After locating the line that contains "abstract 메서드 사용" in the records below, write out exactly that line and each line after it through the one that contains "default method는 무시됨", and nothing else.

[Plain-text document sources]
--- --- ---
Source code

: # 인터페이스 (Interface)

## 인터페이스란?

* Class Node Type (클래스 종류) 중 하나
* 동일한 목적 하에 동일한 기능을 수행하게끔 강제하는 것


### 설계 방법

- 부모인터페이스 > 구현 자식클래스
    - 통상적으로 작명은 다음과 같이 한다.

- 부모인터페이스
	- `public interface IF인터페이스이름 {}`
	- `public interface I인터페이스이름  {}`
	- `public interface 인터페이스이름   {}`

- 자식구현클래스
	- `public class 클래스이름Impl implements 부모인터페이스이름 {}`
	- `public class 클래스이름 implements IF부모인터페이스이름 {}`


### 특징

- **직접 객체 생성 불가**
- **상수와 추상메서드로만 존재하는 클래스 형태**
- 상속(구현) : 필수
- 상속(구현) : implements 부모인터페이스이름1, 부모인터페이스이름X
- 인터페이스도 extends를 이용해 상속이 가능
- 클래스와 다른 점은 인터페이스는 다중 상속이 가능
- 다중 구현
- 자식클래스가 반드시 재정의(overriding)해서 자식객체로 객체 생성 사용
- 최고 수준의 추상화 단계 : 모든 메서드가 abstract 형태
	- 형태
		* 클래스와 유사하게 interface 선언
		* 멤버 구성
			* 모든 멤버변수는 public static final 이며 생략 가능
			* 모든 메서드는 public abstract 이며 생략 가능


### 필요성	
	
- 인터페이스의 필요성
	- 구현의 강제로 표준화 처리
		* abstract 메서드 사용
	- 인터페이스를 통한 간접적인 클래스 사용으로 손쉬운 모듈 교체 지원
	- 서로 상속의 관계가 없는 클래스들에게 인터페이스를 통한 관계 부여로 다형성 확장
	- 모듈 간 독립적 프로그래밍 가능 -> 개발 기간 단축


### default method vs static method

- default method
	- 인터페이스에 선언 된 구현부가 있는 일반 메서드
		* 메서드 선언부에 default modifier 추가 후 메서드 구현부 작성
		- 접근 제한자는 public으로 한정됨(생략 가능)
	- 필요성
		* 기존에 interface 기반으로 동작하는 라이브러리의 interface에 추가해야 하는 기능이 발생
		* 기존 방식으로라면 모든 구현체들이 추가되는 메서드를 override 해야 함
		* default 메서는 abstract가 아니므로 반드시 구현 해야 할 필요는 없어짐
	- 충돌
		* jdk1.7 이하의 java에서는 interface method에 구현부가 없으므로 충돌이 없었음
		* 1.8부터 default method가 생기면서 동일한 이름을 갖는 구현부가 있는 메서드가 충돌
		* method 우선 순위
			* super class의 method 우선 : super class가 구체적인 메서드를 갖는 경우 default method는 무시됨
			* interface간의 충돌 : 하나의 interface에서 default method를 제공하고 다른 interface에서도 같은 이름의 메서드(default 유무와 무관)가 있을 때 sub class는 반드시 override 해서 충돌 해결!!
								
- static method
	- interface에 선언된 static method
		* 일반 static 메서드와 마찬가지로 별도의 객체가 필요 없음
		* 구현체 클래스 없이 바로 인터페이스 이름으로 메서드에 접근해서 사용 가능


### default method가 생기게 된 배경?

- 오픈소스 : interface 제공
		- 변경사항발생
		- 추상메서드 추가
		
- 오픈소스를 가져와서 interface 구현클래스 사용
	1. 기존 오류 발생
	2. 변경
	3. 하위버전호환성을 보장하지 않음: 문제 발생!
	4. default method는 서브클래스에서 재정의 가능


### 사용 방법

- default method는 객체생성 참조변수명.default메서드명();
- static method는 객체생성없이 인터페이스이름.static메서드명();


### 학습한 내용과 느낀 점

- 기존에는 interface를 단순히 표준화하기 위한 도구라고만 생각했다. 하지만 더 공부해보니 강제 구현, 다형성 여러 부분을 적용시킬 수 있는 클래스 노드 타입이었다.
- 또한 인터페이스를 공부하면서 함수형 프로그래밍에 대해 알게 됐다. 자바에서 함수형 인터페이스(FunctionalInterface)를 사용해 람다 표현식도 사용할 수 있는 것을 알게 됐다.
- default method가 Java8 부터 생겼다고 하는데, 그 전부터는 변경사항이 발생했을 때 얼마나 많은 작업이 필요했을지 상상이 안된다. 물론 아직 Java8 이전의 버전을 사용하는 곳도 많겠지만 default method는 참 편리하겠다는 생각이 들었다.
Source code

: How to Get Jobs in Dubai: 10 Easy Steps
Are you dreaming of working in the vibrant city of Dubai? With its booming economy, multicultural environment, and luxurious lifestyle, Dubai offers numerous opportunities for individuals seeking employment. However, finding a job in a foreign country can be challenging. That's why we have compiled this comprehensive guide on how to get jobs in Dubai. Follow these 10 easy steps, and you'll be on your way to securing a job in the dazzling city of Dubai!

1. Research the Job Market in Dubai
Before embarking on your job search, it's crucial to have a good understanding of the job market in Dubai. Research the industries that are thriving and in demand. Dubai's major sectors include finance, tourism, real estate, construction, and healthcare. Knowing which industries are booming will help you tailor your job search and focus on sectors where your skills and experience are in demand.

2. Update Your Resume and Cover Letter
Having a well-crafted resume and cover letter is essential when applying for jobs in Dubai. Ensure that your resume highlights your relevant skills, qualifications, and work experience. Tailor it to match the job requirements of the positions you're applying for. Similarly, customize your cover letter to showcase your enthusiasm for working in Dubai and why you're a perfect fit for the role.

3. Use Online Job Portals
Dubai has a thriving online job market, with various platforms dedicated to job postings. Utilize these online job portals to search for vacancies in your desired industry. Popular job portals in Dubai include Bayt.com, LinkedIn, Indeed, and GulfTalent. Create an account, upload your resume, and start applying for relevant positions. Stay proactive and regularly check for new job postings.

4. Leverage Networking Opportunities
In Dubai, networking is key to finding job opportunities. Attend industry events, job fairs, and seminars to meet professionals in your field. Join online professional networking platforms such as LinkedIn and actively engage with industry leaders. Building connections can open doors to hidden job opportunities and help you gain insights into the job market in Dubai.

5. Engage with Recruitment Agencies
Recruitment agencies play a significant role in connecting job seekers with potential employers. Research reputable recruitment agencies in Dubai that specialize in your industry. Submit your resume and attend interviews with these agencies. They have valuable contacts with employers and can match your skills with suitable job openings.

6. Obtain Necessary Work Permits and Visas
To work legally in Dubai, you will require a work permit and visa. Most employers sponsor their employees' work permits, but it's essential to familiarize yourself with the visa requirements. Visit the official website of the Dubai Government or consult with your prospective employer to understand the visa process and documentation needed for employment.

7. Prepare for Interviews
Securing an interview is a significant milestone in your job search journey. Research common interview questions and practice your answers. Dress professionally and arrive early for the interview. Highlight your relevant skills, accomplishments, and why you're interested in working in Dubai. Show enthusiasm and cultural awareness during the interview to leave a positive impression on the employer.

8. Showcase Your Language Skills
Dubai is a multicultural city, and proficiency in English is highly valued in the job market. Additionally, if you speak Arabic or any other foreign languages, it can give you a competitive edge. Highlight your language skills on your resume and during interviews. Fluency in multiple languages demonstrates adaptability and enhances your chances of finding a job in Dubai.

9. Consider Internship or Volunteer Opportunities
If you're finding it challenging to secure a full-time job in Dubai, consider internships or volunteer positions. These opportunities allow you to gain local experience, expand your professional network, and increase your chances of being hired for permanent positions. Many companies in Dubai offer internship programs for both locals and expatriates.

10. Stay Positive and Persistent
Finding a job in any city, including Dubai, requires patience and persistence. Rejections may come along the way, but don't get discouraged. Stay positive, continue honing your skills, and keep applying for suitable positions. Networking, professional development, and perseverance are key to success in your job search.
--- --- ---
__SOLUTION TO THIS TASK__:
		* abstract 메서드 사용
	- 인터페이스를 통한 간접적인 클래스 사용으로 손쉬운 모듈 교체 지원
	- 서로 상속의 관계가 없는 클래스들에게 인터페이스를 통한 관계 부여로 다형성 확장
	- 모듈 간 독립적 프로그래밍 가능 -> 개발 기간 단축


### default method vs static method

- default method
	- 인터페이스에 선언 된 구현부가 있는 일반 메서드
		* 메서드 선언부에 default modifier 추가 후 메서드 구현부 작성
		- 접근 제한자는 public으로 한정됨(생략 가능)
	- 필요성
		* 기존에 interface 기반으로 동작하는 라이브러리의 interface에 추가해야 하는 기능이 발생
		* 기존 방식으로라면 모든 구현체들이 추가되는 메서드를 override 해야 함
		* default 메서는 abstract가 아니므로 반드시 구현 해야 할 필요는 없어짐
	- 충돌
		* jdk1.7 이하의 java에서는 interface method에 구현부가 없으므로 충돌이 없었음
		* 1.8부터 default method가 생기면서 동일한 이름을 갖는 구현부가 있는 메서드가 충돌
		* method 우선 순위
			* super class의 method 우선 : super class가 구체적인 메서드를 갖는 경우 default method는 무시됨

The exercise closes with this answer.